◆ TASK BRIEF ◆
Wherever the listing has a line with the string "fund", copy that line out.
(Beginning of STORED DATA)
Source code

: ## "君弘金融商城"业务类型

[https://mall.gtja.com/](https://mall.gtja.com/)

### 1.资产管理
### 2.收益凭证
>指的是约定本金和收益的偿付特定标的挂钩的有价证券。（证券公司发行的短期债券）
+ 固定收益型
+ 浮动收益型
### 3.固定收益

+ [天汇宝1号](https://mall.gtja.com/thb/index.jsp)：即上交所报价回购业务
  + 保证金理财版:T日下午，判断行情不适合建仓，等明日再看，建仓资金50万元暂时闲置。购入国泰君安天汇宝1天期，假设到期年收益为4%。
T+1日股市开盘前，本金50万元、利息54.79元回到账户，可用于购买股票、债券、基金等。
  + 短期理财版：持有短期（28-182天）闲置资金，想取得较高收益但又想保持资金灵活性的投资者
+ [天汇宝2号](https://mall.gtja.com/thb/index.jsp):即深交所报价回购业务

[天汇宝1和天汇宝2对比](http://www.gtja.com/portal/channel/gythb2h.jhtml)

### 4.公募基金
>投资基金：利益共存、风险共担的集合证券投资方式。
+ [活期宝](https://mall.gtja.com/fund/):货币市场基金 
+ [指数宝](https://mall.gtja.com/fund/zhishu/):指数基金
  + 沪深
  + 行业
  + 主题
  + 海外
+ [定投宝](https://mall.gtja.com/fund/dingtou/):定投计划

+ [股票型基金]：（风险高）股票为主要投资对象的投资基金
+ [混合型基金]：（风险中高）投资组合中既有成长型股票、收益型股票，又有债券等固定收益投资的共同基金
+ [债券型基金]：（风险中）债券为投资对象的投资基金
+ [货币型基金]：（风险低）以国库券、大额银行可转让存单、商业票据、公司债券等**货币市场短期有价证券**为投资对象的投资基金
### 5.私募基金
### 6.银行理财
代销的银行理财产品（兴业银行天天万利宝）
(End of STORED DATA)
◆ SOLUTION TO THIS TASK ◆
+ [活期宝](https://mall.gtja.com/fund/):货币市场基金 
+ [指数宝](https://mall.gtja.com/fund/zhishu/):指数基金
+ [定投宝](https://mall.gtja.com/fund/dingtou/):定投计划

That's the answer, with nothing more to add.